Syracuse University commemorates 20th annual World AIDS Day with AIDS quilt exhibition, other events Dec. 1-3 at Oncenter
Syracuse University commemorates 20th annual World AIDS Day with AIDS quilt exhibition, other events Dec. 1-3 at OncenterNovember 20, 2008Carol K. Masiclatclkim@syr.edu
Dec. 1 marks the 20th anniversary of World AIDS Day, a global event dedicated to raising money for research and support, fighting prejudice and promoting AIDS education. It is also a time to remember those lost to the disease. Twenty-five years after the first identification of the Human Immunodeficiency Virus (HIV), the virus that causes AIDS, HIV remains a grave public health concern with 60,000 new cases each year in the United States alone. The World AIDS Day theme for 2008 is “Leadership in the Fight Against AIDS: Keep the Promise.”
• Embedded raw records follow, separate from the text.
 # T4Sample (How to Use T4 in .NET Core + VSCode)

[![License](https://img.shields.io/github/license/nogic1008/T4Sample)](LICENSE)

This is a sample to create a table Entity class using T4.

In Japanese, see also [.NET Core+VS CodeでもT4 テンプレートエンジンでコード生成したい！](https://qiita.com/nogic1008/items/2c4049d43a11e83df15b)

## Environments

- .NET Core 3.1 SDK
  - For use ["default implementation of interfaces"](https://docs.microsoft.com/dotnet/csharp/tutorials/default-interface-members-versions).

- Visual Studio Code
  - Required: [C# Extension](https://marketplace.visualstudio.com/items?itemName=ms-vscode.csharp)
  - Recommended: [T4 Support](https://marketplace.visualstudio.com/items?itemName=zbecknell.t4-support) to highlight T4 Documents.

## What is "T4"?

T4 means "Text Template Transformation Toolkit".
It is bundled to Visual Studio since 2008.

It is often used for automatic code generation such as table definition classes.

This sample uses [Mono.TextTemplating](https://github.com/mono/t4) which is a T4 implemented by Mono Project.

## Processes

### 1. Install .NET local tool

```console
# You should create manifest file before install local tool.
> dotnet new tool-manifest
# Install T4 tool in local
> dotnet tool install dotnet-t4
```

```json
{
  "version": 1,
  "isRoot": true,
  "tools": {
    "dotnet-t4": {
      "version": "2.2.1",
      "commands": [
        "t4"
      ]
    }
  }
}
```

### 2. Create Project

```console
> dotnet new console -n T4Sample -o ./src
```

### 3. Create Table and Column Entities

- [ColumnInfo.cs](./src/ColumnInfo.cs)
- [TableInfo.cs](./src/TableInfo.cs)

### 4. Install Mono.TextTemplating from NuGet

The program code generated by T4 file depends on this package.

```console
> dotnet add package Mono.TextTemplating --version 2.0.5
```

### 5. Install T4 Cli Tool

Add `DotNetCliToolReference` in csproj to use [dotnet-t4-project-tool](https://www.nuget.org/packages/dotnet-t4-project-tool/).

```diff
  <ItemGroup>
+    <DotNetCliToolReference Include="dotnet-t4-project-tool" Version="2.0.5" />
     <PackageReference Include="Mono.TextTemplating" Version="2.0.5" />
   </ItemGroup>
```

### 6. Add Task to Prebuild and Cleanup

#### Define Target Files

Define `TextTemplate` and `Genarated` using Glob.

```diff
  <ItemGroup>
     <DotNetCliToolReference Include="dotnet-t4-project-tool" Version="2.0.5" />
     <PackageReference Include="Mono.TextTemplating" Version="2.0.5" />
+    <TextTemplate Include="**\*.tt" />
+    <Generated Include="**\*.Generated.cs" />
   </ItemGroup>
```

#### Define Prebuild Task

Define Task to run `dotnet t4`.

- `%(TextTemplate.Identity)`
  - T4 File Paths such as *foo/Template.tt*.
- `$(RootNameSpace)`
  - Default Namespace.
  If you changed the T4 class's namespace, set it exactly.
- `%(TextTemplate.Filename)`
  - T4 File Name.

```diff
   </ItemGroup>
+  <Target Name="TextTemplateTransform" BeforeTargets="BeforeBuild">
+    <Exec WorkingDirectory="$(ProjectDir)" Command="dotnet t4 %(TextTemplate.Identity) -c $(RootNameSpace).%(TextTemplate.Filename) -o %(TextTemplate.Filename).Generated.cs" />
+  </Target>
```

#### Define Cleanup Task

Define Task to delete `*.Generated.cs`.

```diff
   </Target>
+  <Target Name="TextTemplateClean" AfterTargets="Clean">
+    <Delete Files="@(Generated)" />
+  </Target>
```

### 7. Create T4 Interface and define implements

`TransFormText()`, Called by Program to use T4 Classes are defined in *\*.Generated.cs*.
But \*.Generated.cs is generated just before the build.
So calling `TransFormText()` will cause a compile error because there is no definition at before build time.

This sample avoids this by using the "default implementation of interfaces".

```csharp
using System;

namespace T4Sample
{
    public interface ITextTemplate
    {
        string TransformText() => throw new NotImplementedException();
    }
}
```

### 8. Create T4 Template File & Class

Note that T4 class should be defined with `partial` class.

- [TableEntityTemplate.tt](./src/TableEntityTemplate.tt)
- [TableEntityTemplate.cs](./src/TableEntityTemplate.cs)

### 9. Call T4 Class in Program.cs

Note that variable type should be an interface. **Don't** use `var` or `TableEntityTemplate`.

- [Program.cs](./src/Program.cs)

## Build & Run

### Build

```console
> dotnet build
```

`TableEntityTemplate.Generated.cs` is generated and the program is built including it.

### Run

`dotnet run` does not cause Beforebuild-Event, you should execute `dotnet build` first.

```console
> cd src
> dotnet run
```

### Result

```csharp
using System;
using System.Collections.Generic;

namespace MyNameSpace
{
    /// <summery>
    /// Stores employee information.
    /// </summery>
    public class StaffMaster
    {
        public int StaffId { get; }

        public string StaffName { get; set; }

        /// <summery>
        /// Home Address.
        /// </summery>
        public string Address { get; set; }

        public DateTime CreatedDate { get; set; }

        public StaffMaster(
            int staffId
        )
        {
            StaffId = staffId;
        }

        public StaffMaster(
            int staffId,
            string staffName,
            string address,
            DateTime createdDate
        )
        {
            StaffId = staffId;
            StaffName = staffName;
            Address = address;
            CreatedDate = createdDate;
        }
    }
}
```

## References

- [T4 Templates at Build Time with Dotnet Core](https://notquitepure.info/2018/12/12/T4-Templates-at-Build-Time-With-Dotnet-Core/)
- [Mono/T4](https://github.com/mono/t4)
Together with the Central New York HIV Care Network, Syracuse University will host a series of events at the Oncenter, including a display of the CNY AIDS Memorial Quilt, which honors those in our area who have died of AIDS. On Dec. 1, SU Chancellor and President Nancy Cantor will speak at an opening ceremony, along with Mayor Matthew J. Driscoll; Cynthia Morrow, health commissioner of Onondaga County; and U.S. Rep.-elect Dan Maffei. The ceremony will take place at 5:30 p.m.
The quilt exhibition will be open Dec. 1-3 from 9 a.m.-8 p.m. daily. Area middle schools and high schools are arranging student tours of the exhibition, which includes multimedia presentations, an information desk and a meditation area. HIV/AIDS program staff and HIV-positive volunteers will guide visitors and provide information about living with HIV/AIDS. Sean Maloney, a graduate assistant in the SU LGBT Resource Center, is coordinating volunteer recruitment for the event.
“As the University continues in its commitment to civic engagement and learning outside of the classroom, the AIDS Memorial Quilt Exhibition presents a unique opportunity for our students, faculty and staff to gain insight on issues that are impacting our world, both locally and globally,” says Maloney. “The quilts afford viewers a glimpse inside the lives of those living with HIV/AIDS and the memories of those who have passed as a result of the epidemic. Participating in this exhibit will demonstrate how HIV/AIDS both infects and affects a community, specifically, the Syracuse community. “
Volunteers and staff from community-based HIV/AIDS service programs are working on displays for more than 30 quilts honoring persons lost to the AIDS epidemic. Each measuring 12 feet by 12 feet, the quilts will be displayed hanging and also laid out on a floor grid. Visitors interested in learning more about HIV/AIDS, about the community’s response to the epidemic, and measures to prevent the spread of HIV are invited to visit the exhibition’s information center.
The Central New York HIV Care Network is emphasizing youth participation because the rise in HIV/AIDS diagnoses in younger adults indicates that many became infected while quite young, even in their early teens. HIV/AIDS epidemiological data also reveals significant increases in infection within other age cohorts, among African Americans and Latinos, and among women. The spread of HIV/AIDS is determined by behavior rather than identity. To be successful, HIV/AIDS prevention messages must reach all age groups and all sectors of the community.
The Central New York HIV Care Network invites the entire community to attend the events to remember those lost to the epidemic; show support for those who are HIV-positive and those who provide services to them; become better informed about the latest advances in HIV/AIDS treatment and prevention; and help raise HIV/AIDS awareness. The public is also invited to attend a faith leaders ceremony on Tuesday, Dec. 2, at 5:30 p.m. and the closing ceremony on Wednesday, Dec. 3, at 6 p.m.